In Italia i figli non riconosciuti possono conoscere le proprie origini "dopo 100 anni"

In Italia la legge 184 impedisce ai figli non riconosciuti di scoprire le loro origini, se non dopo 100 anni. Dal 2016, tuttavia, alcune sentenze hanno aperto la possibilità per il figlio di rintracciare la donna che lo ha partorito.

In Italia la legge 184 del 1983, anche chiamata “legge dei cent’anni”, impedisce ai figli non riconosciuti di conoscere il nome di chi li ha messi al modo, o meglio, non permette di risalire alle proprie origini fino al compimento del centesimo anno di età.

Si tratta di una legge che vuole tutelare l’anonimato delle donne che partoriscono, ponendo un limite d’età al quale molte poco persone riusciranno ad accedere.

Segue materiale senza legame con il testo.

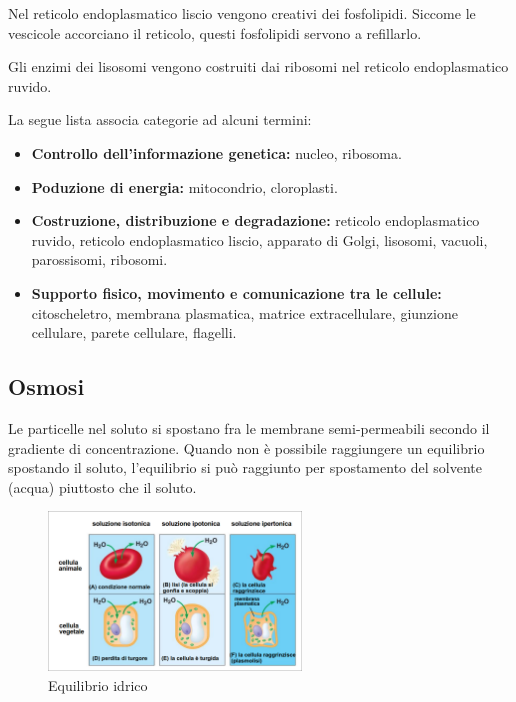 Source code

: \documentclass[a4paper]{article}
\begin{document}
Nel reticolo endoplasmatico liscio vengono creativi dei fosfolipidi.
Siccome le vescicole accorciano il reticolo, questi fosfolipidi servono a refillarlo.

Gli enzimi dei lisosomi vengono costruiti dai ribosomi nel reticolo endoplasmatico ruvido.

\wrapfill

La segue lista associa categorie ad alcuni termini:
\begin{itemize}
    \item \textbf{Controllo dell'informazione genetica:}
        nucleo, ribosoma.
    \item \textbf{Poduzione di energia:}
        mitocondrio, cloroplasti.
    \item \textbf{Costruzione, distribuzione e degradazione:}
        reticolo endoplasmatico ruvido,
        reticolo endoplasmatico liscio, apparato di Golgi,
        lisosomi, vacuoli, parossisomi, ribosomi.
    \item \textbf{Supporto fisico, movimento e comunicazione tra le cellule:}
        citoscheletro, membrana plasmatica, matrice extracellulare,
        giunzione cellulare, parete cellulare, flagelli.
\end{itemize}

\pagebreak

\subsection{Osmosi}

Le particelle nel soluto si spostano fra le membrane semi-permeabili secondo il gradiente
di concentrazione. Quando non è possibile raggiungere un equilibrio spostando il soluto,
l'equilibrio si può raggiunto per spostamento del solvente (acqua) piuttosto che il soluto.



\setlength{\intextsep}{0pt}%
\begin{figure}
    \includegraphics[width=0.6\textwidth]{./equilibrio_idrico.png}
    \caption{Equilibrio idrico}
    \vspace{-1cm}
\end{figure}
\end{document}
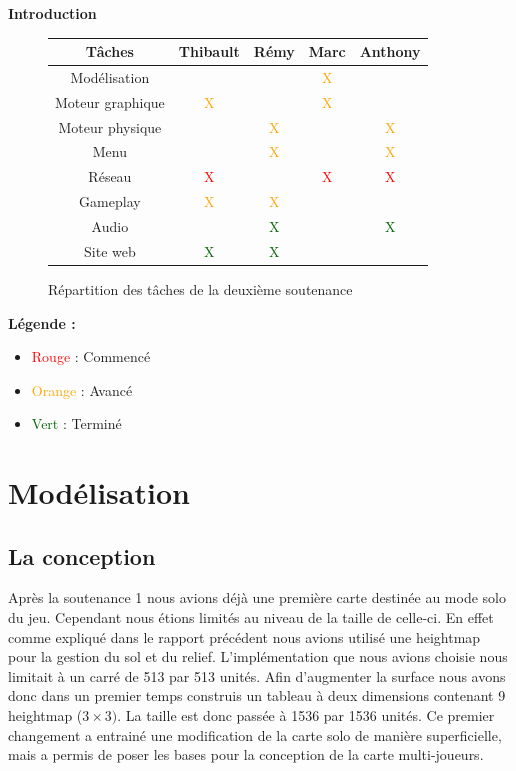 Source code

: \documentclass[11pt]{report}
\begin{document}
\tableofcontents

\newpage
\textbf{{\huge Introduction}} \vspace{7mm}

\begin{figure}[htbp]
\centering
\begin{tabular}{ | c || c | c | c | c | }
\hline Tâches & Thibault & Rémy & Marc & Anthony \\
\hline Modélisation & & & \textcolor{orange}{X} & \\
\hline Moteur graphique & \textcolor{orange}{X} & & \textcolor{orange}{X} & \\
\hline Moteur physique & & \textcolor{orange}{X} & & \textcolor{orange}{X} \\
\hline Menu & & \textcolor{orange}{X} & & \textcolor{orange}{X} \\
\hline Réseau & \textcolor{red}{X} & & \textcolor{red}{X} & \textcolor{red}{X} \\
\hline Gameplay & \textcolor{orange}{X} & \textcolor{orange}{X} & & \\
\hline Audio & & \textcolor{darkgreen}{X} & & \textcolor{darkgreen}{X} \\
\hline Site web & \textcolor{darkgreen}{X} & \textcolor{darkgreen}{X} & & \\
\hline
\end{tabular}
\caption{Répartition des tâches de la deuxième soutenance}
\end{figure}

\textbf{Légende :}
\begin{itemize}
  \item \textcolor{red}{Rouge} : Commencé
  \item \textcolor{orange}{Orange} : Avancé
  \item \textcolor{darkgreen}{Vert} : Terminé
\end{itemize}
\vspace*{7mm}

\newpage
\section{Modélisation}

\subsection{La conception}

Après la soutenance 1 nous avions déjà une première carte destinée au mode solo du jeu. Cependant nous étions limités au niveau de la taille de celle-ci. En effet comme expliqué dans le rapport précédent nous avions utilisé une heightmap pour la gestion du sol et du relief. L’implémentation que nous avions choisie nous limitait à un carré de 513 par 513 unités. Afin d’augmenter la surface nous avons donc dans un premier temps construis un tableau à deux dimensions contenant 9 heightmap (\(3 \times 3)\). La taille est donc passée à 1536 par 1536 unités. Ce premier changement a entrainé une modification de la carte solo de manière superficielle, mais a permis de poser les bases pour la conception de la carte multi-joueurs. 
\end{document}
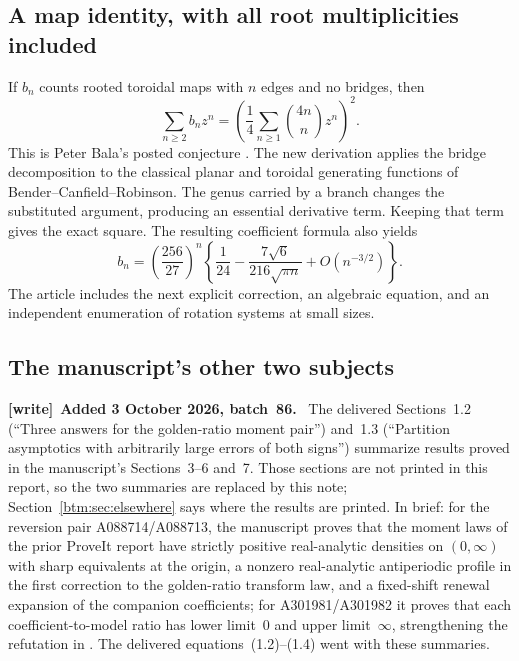 \documentclass[11pt,letterpaper]{article}
\numberwithin{equation}{section}
\theoremstyle{definition}
\theoremstyle{remark}
\newenvironment{writenote}[1][]{\par\smallskip\begingroup\small
 \noindent\textbf{[write]}\if\relax\detokenize{#1}\relax\else~\textbf{#1.}\fi\ }%
 {\par\endgroup\smallskip}
\begin{document}
\subsection{A map identity, with all root multiplicities included}

If $b_n$ counts rooted toroidal maps with $n$ edges and no bridges, then
\begin{equation}\label{btm:intro:maps}
 \sum_{n\ge2}b_nz^n
 =\left(\frac14\sum_{n\ge1}\binom{4n}{n}z^n\right)^2.
\end{equation}
This is Peter Bala's posted conjecture \cite{map:oeis343093}.
The new derivation applies the bridge decomposition to the classical
planar and toroidal generating functions of Bender--Canfield--Robinson.
The genus carried by a branch changes the substituted argument, producing
an essential derivative term. Keeping that term gives the exact square.
The resulting coefficient formula also yields
\[
 b_n=\left(\frac{256}{27}\right)^n
 \left\{\frac1{24}-\frac{7\sqrt6}{216\sqrt{\pi n}}
              +O(n^{-3/2})\right\}.
\]
The article includes the next explicit correction, an algebraic equation,
and an independent enumeration of rotation systems at small sizes.

\subsection{The manuscript's other two subjects}
\label{btm:intro:other}

\begin{writenote}[Added 3 October 2026, batch~86]
The delivered Sections~1.2 (``Three answers for the golden-ratio moment
pair'') and~1.3 (``Partition asymptotics with arbitrarily large errors of
both signs'') summarize results proved in the manuscript's Sections~3--6
and~7. Those sections are not printed in this report, so the two summaries
are replaced by this note; Section~\ref{btm:sec:elsewhere} says where the
results are printed. In brief: for the reversion pair A088714/A088713, the
manuscript proves that the moment laws of the prior ProveIt report
\cite{goldenprior} have strictly positive real-analytic densities on
$(0,\infty)$ with sharp equivalents at the origin, a nonzero real-analytic
antiperiodic profile in the first correction to the golden-ratio transform
law, and a fixed-shift renewal expansion of the companion coefficients; for
A301981/A301982 it proves that each coefficient-to-model ratio has lower
limit~$0$ and upper limit~$\infty$, strengthening the refutation in
\cite{unitaryprior}. The delivered equations~(1.2)--(1.4) went with these
summaries.
\end{writenote}
\end{document}
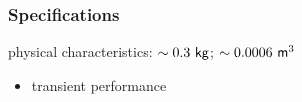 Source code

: \subsubsection{Specifications}
physical characteristics: $\sim 0.3 \ \mathsf{kg}$; $\sim 0.0006 \ \mathsf{m}^3$
\begin{itemize}
    \item transient performance
\end{itemize}
\begin{comment}
\subsection{Project Aim}
\begin{itemize}
    \item Ultra-capacitor charge and discharge characteristics must be well described
    \item DC-DC converter must reject ramp disturbances entering at the input voltage
    \item control loop must produce zero steady-state error from reference
    \item system must be safe under normal and extreme operating operating conditions
    \item control loop must be robust
    \item entire system must be charged/powered, and communicate through USB
\end{itemize}
\end{comment}
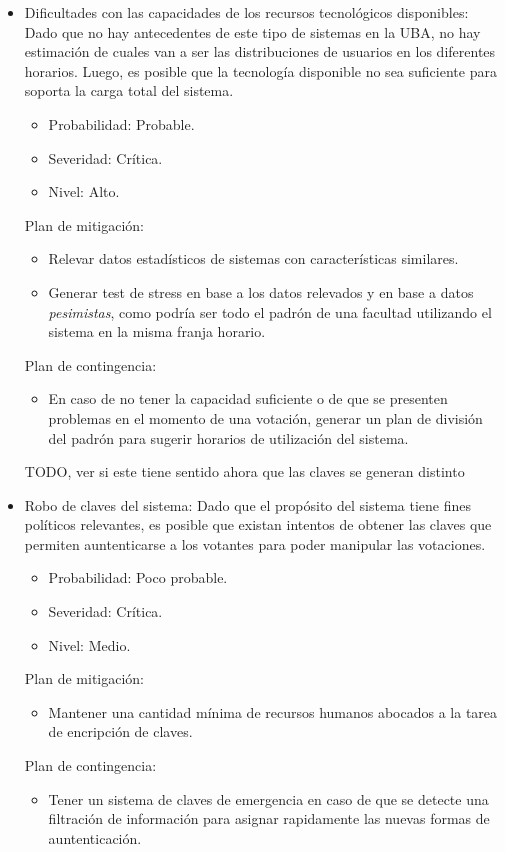 \begin{itemize}
\bigskip

\item Dificultades con las capacidades de los recursos tecnol\'ogicos disponibles: Dado que no hay antecedentes de este tipo de sistemas en la UBA, no hay estimaci\'on de cuales van a ser las distribuciones de usuarios en los diferentes horarios. Luego, es posible que la tecnolog\'ia disponible no sea suficiente para soporta la carga total del sistema.
\begin{itemize}
\item Probabilidad: Probable.
\item Severidad: Cr\'itica.
\item Nivel: Alto.
\end{itemize}
\medskip
Plan de mitigación:
\begin{itemize}
\item Relevar datos estad\'isticos de sistemas con caracter\'isticas similares.
\item Generar test de stress en base a los datos relevados y en base a datos \emph{pesimistas}, como podr\'ia ser todo el padr\'on de una facultad utilizando el sistema en la misma franja horario.
\end{itemize}
\medskip
Plan de contingencia:
\begin{itemize}
\item En caso de no tener la capacidad suficiente o de que se presenten problemas en el momento de una votaci\'on, generar un plan de divisi\'on del padr\'on para sugerir horarios de utilizaci\'on del sistema.
\end{itemize}

\bigskip



TODO, ver si este tiene sentido ahora que las claves se generan distinto
\item Robo de claves del sistema: Dado que el prop\'osito del sistema tiene fines pol\'iticos relevantes, es posible que existan intentos de obtener las claves que permiten auntenticarse a los votantes para poder manipular las votaciones.
\begin{itemize}
\item Probabilidad: Poco probable.
\item Severidad: Cr\'itica.
\item Nivel: Medio.
\end{itemize}
\medskip
Plan de mitigación:
\begin{itemize}
\item Mantener una cantidad m\'inima de recursos humanos abocados a la tarea de encripción de claves.
\end{itemize}
\medskip
Plan de contingencia:
\begin{itemize}
\item Tener un sistema de claves de emergencia en caso de que se detecte una filtraci\'on de informaci\'on para asignar rapidamente las nuevas formas de auntenticaci\'on.
\end{itemize}




\end{itemize}

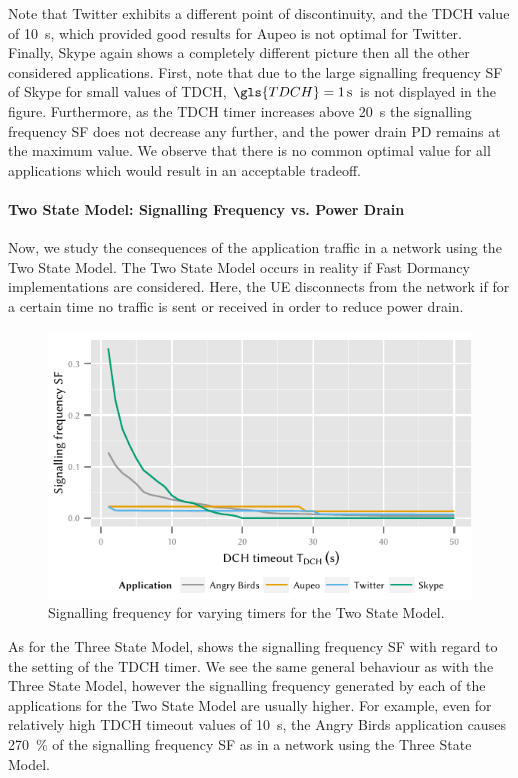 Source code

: Note that Twitter exhibits a different point of discontinuity, and the \gls{TDCH} value of \SI{10}{\second}, which provided good results for Aupeo is not optimal for Twitter.
Finally, Skype again shows a completely different picture then all the other considered applications.
First, note that due to the large signalling frequency \gls{SF} of Skype for small values of \gls{TDCH}, \(\gls{TDCH} = \SI{1}{\second}\) is not displayed in the figure.
Furthermore, as the \gls{TDCH} timer increases above \SI{20}{\second} the signalling frequency \gls{SF} does not decrease any further, and the power drain \gls{PD} remains at the maximum value.
We observe that there is no common optimal value for all applications which would result in an acceptable tradeoff.


\paragraph*{Two State Model: Signalling Frequency vs. Power Drain}\label{sec:network:network_traces:numerical_results:two_states}
Now, we study the consequences of the application traffic in a network using the Two State Model.
The Two State Model occurs in reality if Fast Dormancy implementations are considered.
Here, the \gls{UE} disconnects from the network if for a certain time no traffic is sent or received in order to reduce power drain.
\begin{figure}
	\centering
	\includegraphics{network/network_traces/numerical_results/figures/2_state_tdch_vs_frequency}
	\caption{Signalling frequency  for varying  timers for the Two State Model.}\label{fig:network:network_traces:numerical_results:two_states:signalling}
\end{figure}
As for the Three State Model,  shows the signalling frequency \gls{SF} with regard to the setting of the \gls{TDCH} timer.
We see the same general behaviour as with the Three State Model, however the signalling frequency generated by each of the applications for the Two State Model are usually higher.
For example, even for relatively high \gls{TDCH} timeout values of \SI{10}{\second}, the Angry Birds application causes \SI{270}{\percent} of the signalling frequency \gls{SF} as in a network using the Three State Model.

Dal 2016, tuttavia, alcune sentenze hanno aperto alla possibilità per il figlio o la figlia di chiedere al Tribunale di rintracciare la donna che lo ha partorito per verificare se è sempre intenzionata a mantenere l’anonimato.

Alcune sentenze della Corte costituzionale del 2016, infatti, hanno fatto sì che che il figlio non riconosciuto, compiuti 25 anni, possa presentare una richiesta al tribunale affinché, attraverso un assistente sociale, sia interpellata la madre naturale per sapere “se vuole uscire dall’anonimato”.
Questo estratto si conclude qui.